Things get a bit more complicated when you want to print something from a mobile device, like an iPad. Or a laptop based on Google’s Chrome OS, which relies entirely on web apps and services. This is why Google is working on Google Cloud Print, a service that enables “any application (web, desktop, or mobile) on any device to print to any printer.”
Google Cloud Print is still in early days of development, but Google made the code and documentation public as part of the Chromium and Chromium OS projects. The documentation reveals how Google plans to solve some of the issues it’ll inevitably face, such as making Cloud Print work with legacy printers.
“The ideal experience is for your printer to have native support for connecting to cloud print services. Under this model, the printer has no need for a PC connection of any kind or for a print driver. The printer is simply registered with one or more cloud print services and awaits print jobs. Cloud-aware printers don’t exist yet, but one of our main goals in publishing this information at an early stage is to begin engaging industry leaders and the community in developing cloud-aware printers and the necessary open protocols for these printers to communicate with cloud print services.”
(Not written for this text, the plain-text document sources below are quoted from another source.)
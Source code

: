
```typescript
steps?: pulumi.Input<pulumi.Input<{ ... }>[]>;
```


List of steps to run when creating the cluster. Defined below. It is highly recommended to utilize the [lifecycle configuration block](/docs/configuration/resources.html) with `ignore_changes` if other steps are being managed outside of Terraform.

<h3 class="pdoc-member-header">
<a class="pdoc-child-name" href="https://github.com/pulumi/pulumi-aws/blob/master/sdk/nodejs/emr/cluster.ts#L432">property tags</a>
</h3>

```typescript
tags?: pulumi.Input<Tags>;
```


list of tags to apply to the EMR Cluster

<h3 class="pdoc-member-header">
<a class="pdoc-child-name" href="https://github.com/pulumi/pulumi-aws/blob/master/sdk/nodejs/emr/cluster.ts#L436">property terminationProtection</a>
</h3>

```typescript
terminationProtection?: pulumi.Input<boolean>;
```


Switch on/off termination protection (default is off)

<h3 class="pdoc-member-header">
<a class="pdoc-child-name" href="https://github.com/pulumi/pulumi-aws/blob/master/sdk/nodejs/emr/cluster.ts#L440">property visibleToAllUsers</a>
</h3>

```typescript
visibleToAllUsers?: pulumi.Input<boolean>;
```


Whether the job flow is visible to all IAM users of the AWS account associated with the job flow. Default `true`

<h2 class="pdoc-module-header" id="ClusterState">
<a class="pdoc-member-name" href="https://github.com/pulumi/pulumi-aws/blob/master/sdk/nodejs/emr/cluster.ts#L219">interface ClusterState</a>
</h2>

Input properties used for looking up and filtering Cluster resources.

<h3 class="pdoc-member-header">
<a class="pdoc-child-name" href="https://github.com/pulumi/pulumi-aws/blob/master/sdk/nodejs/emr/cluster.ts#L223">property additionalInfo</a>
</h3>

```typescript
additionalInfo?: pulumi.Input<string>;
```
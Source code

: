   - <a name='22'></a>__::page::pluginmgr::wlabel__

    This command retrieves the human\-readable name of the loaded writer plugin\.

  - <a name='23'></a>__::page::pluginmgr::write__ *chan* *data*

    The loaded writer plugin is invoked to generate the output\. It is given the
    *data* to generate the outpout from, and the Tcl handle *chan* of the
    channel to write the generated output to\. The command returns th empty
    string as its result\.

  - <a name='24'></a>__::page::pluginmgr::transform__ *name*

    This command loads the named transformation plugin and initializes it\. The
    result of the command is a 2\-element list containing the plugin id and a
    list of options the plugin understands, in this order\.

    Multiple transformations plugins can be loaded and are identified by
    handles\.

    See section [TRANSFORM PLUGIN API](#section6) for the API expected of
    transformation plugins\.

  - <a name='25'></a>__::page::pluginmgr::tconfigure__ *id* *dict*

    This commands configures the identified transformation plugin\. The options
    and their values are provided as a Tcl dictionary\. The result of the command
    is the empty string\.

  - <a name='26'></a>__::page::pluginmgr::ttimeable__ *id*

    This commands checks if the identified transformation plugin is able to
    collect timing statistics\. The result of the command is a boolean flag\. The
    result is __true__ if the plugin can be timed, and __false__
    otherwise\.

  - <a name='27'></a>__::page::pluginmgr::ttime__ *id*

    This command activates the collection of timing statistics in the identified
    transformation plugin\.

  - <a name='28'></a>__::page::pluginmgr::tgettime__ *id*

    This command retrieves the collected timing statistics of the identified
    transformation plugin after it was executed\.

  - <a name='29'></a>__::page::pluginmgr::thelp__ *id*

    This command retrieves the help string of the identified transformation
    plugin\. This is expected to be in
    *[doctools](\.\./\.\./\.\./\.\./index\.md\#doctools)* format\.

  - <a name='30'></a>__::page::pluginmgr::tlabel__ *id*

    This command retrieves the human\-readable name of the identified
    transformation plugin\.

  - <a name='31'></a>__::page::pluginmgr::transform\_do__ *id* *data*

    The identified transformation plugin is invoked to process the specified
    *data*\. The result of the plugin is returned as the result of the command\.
“We want users to be able to print to legacy printers via Google Cloud Print. This is accomplished through the use of a proxy, a small piece of software that sits on a PC where the printer is installed. The proxy takes care of registering the printer with Google Cloud Print and awaiting print jobs from the service. When a job arrives, it submits the print job to the printer using the PC operating system’s native print stack and sends job status back to the printer.”
There are obviously some obstacles ahead, but it’s an amazing idea. If print jobs are handled in the cloud, you don’t need drivers, and most of the problems users have with printing from all these new types of devices such as smartphones and tablets will be solved.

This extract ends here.